The structural insight: The Link table IS the JOIN table. In relational design, many-to-many relationships always need a junction table. In Data Vault, that’s exactly what a Link is — except it also adds load_date and record_source for auditability.

When you built Link_Character_Weapon in Day 1, you were designing the table this query now reads.

+ Why does the Link need its own hash key? EXPLORE

Look at link_character_weapon_hk in the Link table. It’s not a foreign key to either Hub — it’s the Link’s own primary key, computed from the combination of both participant hash keys.

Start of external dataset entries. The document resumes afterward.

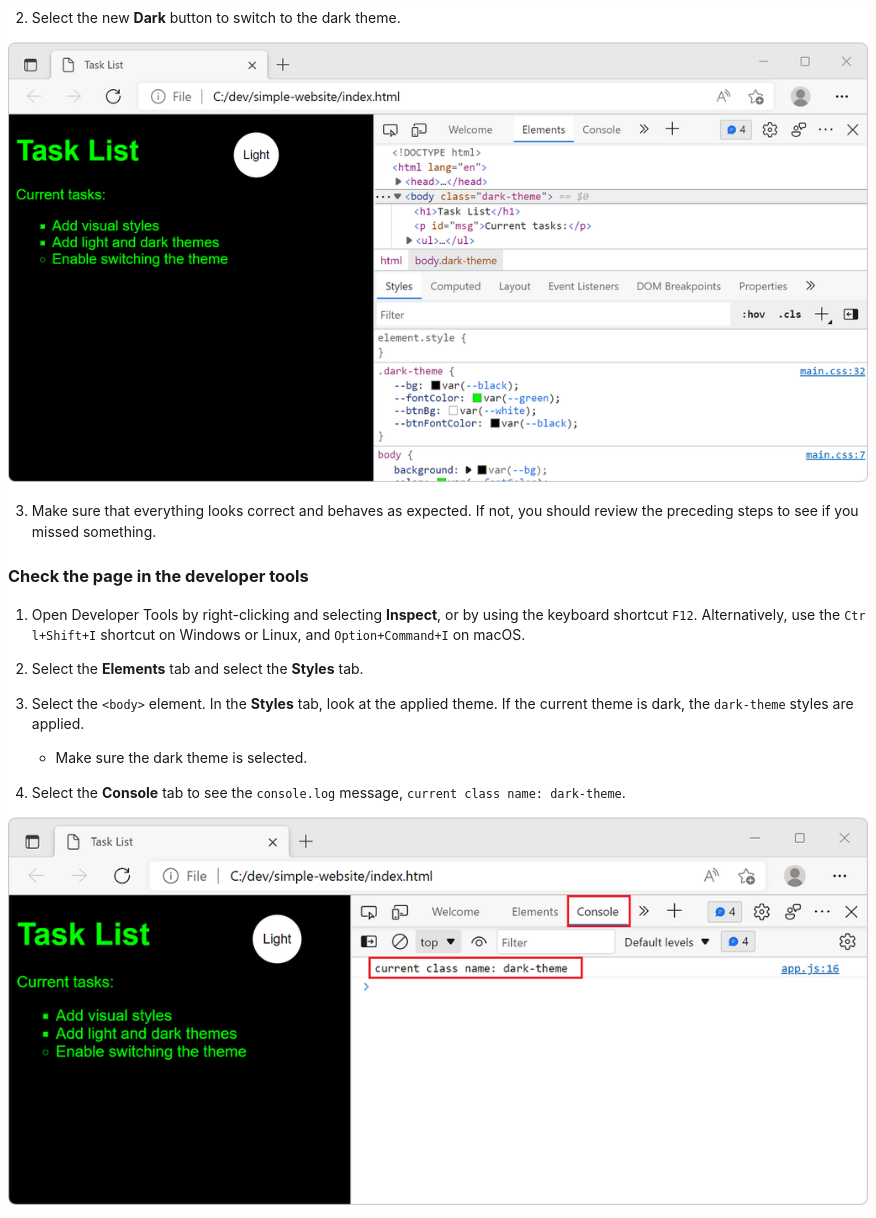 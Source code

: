 2. Select the new **Dark** button to switch to the dark theme.

![alt text](image-13.png)

3. Make sure that everything looks correct and behaves as expected. If not, you should review the preceding steps to see if you missed something.

### Check the page in the developer tools

1. Open Developer Tools by right-clicking and selecting **Inspect**, or by using the keyboard shortcut `F12`. Alternatively, use the `Ctrl+Shift+I` shortcut on Windows or Linux, and `Option+Command+I` on macOS.

2. Select the **Elements** tab and select the **Styles** tab.

3. Select the `<body>` element. In the **Styles** tab, look at the applied theme. If the current theme is dark, the `dark-theme` styles are applied.

     - Make sure the dark theme is selected.

4. Select the **Console** tab to see the `console.log` message, `current class name: dark-theme`.

![alt text](image-14.png)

Why? The same two reasons as Hub hash keys: (1) it gives the Link a single-column primary key for fast lookups, and (2) it’s deterministic — the same character+weapon pair always produces the same Link hash key, regardless of which source system sent it.

If Ulfric carrying a Steel Sword arrives from both the Stormcloak roster and the Whiterun armory log, both sources produce the same link_character_weapon_hk. The vault recognizes it as the same relationship. No duplicates.

The Link hash key also becomes a foreign key target — if a Link ever gets its own Satellite (storing attributes of the relationship, like “equipped_date”), that Satellite would point to the Link’s hash key, exactly like a Hub Satellite points to a Hub hash key.

INNER vs LEFT JOIN

INNER JOIN (the default)

JOIN without a qualifier means INNER JOIN. Only rows with a match in both tables appear. No match = excluded.

Analogy: A guest list where both the invitation (Hub) AND the RSVP (Satellite) must exist. No RSVP, not on the final list.

LEFT JOIN

Returns all rows from the left table (FROM), plus matching rows from the right. No match? The right side fills with NULLs.

LEFT JOIN
SELECT h.business_key, s.race
FROM Hub_Character h
LEFT JOIN Sat_Character_Details s
  ON h.hub_character_hk = s.hub_character_hk;

If a character exists in the Hub but has no Satellite data, they still appear — with race = NULL. This catches entities that exist but don’t have details yet.

Key Concept
“In a properly loaded Data Vault, INNER JOIN and LEFT JOIN usually give the same result — Hubs and Satellites load together. But LEFT JOIN is useful during development, testing, or when late-arriving data creates temporary gaps.”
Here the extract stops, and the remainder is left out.